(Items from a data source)

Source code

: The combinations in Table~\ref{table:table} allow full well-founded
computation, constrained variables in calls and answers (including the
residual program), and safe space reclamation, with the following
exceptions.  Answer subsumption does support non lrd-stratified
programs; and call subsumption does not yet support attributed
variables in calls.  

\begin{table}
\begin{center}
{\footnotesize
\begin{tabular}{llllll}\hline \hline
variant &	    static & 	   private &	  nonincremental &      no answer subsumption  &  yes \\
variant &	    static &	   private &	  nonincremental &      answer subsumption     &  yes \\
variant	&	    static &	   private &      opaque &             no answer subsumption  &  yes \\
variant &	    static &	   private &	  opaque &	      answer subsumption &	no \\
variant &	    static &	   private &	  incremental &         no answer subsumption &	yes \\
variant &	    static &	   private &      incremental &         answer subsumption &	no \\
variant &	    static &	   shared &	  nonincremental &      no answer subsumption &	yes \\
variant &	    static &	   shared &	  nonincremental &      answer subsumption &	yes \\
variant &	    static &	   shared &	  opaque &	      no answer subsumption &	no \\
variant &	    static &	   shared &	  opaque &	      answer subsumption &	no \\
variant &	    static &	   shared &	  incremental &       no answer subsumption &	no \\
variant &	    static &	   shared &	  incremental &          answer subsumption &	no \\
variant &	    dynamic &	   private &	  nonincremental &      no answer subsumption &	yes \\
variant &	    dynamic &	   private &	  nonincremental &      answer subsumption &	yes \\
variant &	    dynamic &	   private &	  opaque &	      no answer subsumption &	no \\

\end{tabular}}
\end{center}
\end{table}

REQUIREMENT >>
All lines in the entries above that include "tabular" should be found and copied.

EXERCISE RESPONSE >>
\begin{tabular}{llllll}\hline \hline
\end{tabular}}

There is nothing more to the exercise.